Starting with six steps of the pathway corresponding to six alternative hypotheses, we immediately discarded the hypothesis of perturbed PDK1 recruitment to the membrane, based on our time-series measurements of membrane PDK1 [29], and repeated in S1 Fig. PDK1 recruitment dynamics were a close mirror of the PIP3 dynamics, indicating no non-canonical effect perturbing or delaying the PDK1 dynamics.
For the remaining 5 alternative hypotheses S2 Fig), we do not know the molecular mechanism that would cause each hypothetical deviation, so we cannot model the alternatives with explicit enzyme kinetics. Instead, we constructed an arbitrary spline curve to represent the magnitude of the hypothetical deviation over time.
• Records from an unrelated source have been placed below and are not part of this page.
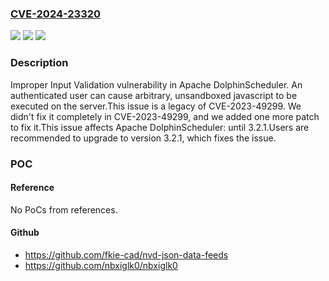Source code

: ### [CVE-2024-23320](https://cve.mitre.org/cgi-bin/cvename.cgi?name=CVE-2024-23320)
![](https://img.shields.io/static/v1?label=Product&message=Apache%20DolphinScheduler&color=blue)
![](https://img.shields.io/static/v1?label=Version&message=0%3C%203.2.1%20&color=brighgreen)
![](https://img.shields.io/static/v1?label=Vulnerability&message=CWE-20%20Improper%20Input%20Validation&color=brighgreen)

### Description

Improper Input Validation vulnerability in Apache DolphinScheduler. An authenticated user can cause arbitrary, unsandboxed javascript to be executed on the server.This issue is a legacy of CVE-2023-49299. We didn't fix it completely in CVE-2023-49299, and we added one more patch to fix it.This issue affects Apache DolphinScheduler: until 3.2.1.Users are recommended to upgrade to version 3.2.1, which fixes the issue.

### POC

#### Reference
No PoCs from references.

#### Github
- https://github.com/fkie-cad/nvd-json-data-feeds
- https://github.com/nbxiglk0/nbxiglk0

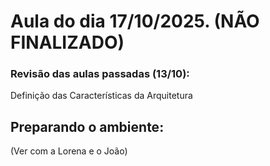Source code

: # Aula do dia 17/10/2025. (NÃO FINALIZADO)

### **Revisão das aulas passadas (13/10):**

Definição das Características da Arquitetura

## **Preparando o ambiente:** 
(Ver com a Lorena e o João)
The shape of the spline curve can later be optimized for the model to fit the observed trends (see “Using splines to represent non-canonical deviations” and subsequent sections in the Methods section). In other words, optimizing the perturbed model to fit the data would solve for the shape of the spline curve, which tells us when the deviation would occur. Each spline curve was integrated into the canonical model by adding a pseudo-reaction (Fig 3) at the appropriate step of the pathway. The pseudo-reaction should not be misinterpreted as representing a true biochemical mechanism; it is only an interface between the spline curve and the differential equations of the network model.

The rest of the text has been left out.